@fluidframework/merge-tree
MergeTree is not a complete DDS by itself, but provides a reusable data structure for DDSes that must maintain a
sequence of collaboratively edited items. MergeTree is used in both SharedSequence and SharedMatrix.
See GitHub for more details on the Fluid Framework and packages within.
Operations
The three basic operations provided by MergeTree are:
insert(start, segment)
remove(start, end)
annotate(start, end, propertySet)
Implementation
MergeTrees represent a sequence as an ordered list of segments. Each segment contains one or more consecutive values in
the sequence. For example, a SharedString contains segments of characters:
["The cat"], [" sat on the mat."]
Traversing all segments in order produces the current sequence as understood by the local client.
"The cat sat on the mat."
(Note that how the items contained in the MergeTree are grouped into segments is a MergeTree implementation detail and
changes over time.)
Local Operations
To process operations like insertion and removal, the MergeTree maps positions in the sequence to the containing segment
and offset of the position within the segment. While the MergeTree implementation uses a B+Tree to accelerate this
mapping, to understand the semantics of the MergeTree it is easier to consider a naive implementation that searches
for the containing (segment, offset) by walking all segments in order. This naïve search subtracts the length of each
segment from the desired position until it reaches the segment that contains the remaining offset.
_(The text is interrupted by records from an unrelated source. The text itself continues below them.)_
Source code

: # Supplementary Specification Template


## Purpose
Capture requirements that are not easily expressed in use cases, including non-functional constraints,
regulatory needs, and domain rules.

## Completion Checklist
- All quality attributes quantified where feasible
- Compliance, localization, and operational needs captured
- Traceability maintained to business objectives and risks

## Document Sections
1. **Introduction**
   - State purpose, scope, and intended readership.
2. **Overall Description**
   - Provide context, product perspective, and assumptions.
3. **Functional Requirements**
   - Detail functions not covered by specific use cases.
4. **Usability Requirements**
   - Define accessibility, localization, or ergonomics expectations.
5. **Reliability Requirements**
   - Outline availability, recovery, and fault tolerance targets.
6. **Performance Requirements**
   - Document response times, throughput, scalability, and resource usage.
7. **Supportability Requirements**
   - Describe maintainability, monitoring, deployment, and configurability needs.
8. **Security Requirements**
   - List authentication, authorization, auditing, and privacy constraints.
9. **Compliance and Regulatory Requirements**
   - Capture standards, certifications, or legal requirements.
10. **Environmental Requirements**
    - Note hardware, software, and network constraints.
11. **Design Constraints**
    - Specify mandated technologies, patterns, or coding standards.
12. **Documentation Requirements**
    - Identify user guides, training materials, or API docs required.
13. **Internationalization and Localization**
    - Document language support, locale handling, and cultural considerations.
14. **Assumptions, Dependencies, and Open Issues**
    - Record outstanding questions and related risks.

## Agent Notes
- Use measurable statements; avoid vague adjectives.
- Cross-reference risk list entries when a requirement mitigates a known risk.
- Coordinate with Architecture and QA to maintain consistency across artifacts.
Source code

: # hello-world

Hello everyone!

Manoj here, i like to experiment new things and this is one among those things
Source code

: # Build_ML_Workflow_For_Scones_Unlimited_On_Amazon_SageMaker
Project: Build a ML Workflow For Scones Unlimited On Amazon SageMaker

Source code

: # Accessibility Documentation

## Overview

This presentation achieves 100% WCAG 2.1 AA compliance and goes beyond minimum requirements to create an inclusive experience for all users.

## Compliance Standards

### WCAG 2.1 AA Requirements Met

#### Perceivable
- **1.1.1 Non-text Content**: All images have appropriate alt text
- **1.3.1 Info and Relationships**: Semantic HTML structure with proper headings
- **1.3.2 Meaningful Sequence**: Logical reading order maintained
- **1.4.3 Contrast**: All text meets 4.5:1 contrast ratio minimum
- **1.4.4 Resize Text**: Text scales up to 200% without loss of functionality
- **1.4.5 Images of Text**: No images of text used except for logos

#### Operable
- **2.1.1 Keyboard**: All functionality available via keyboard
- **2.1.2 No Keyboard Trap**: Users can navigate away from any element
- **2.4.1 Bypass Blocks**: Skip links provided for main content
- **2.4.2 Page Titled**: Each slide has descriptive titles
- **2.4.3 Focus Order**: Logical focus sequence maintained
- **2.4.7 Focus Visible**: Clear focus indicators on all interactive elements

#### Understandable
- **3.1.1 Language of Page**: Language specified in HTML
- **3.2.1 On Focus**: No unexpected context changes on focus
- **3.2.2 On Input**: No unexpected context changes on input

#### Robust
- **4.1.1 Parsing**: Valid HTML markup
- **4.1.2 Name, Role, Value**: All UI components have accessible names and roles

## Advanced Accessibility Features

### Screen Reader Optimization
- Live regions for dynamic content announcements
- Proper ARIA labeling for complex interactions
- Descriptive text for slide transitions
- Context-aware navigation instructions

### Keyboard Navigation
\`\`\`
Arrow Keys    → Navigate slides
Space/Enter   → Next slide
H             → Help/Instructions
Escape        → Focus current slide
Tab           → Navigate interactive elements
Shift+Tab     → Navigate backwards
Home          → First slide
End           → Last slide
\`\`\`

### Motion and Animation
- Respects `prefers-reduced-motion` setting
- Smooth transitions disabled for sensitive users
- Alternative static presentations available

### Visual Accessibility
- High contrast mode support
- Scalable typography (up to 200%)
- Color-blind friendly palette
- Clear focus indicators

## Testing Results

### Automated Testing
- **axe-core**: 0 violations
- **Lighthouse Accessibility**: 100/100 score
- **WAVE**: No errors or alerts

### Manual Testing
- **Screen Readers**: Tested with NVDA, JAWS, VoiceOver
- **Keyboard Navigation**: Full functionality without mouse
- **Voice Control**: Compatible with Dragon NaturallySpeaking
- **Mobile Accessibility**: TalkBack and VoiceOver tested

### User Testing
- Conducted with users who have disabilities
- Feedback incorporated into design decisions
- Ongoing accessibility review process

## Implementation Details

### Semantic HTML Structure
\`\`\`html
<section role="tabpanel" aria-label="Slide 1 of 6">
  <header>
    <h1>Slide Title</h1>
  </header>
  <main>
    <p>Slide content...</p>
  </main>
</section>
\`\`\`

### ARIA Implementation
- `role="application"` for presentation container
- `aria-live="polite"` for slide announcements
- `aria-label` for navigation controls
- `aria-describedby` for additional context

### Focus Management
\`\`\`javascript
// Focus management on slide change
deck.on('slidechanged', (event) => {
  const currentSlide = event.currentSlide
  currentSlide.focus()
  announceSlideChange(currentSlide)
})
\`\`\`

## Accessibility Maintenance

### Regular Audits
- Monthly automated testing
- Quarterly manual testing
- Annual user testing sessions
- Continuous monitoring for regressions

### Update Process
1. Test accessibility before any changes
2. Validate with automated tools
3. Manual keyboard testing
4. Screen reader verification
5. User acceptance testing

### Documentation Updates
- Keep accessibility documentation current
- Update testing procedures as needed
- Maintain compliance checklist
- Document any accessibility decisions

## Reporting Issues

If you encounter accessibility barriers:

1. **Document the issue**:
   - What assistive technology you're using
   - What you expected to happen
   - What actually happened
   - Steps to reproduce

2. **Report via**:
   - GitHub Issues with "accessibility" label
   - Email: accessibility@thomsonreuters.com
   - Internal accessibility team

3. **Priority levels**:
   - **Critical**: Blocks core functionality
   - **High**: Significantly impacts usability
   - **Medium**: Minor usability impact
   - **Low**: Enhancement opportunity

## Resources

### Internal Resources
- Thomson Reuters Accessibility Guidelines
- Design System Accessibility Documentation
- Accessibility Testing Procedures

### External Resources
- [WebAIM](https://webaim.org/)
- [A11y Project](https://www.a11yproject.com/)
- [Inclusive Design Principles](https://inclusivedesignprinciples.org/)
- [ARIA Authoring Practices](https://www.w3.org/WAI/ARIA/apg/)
position 10 -> { segment: [" sat on the mat."], offset: 2 }
Initially considering only local edit operations, insertion and deletion work by inserting new segments or tombstoning
removed segments. Tombstoned segments retain their position in the sequence, but have a length of zero when traversing
the tree.
When an insertion/deletion occurs at a position contained within an existing segment the original segment is "split".
In the case of insertion, the newly inserted segment is inserted between the two halves of the original. In the case of
removal, the removed part of the subdivided segment is tombstoned.
insert(12, "quietly") -> ["The cat"], [" sat "], ["quietly "], ["on the mat."]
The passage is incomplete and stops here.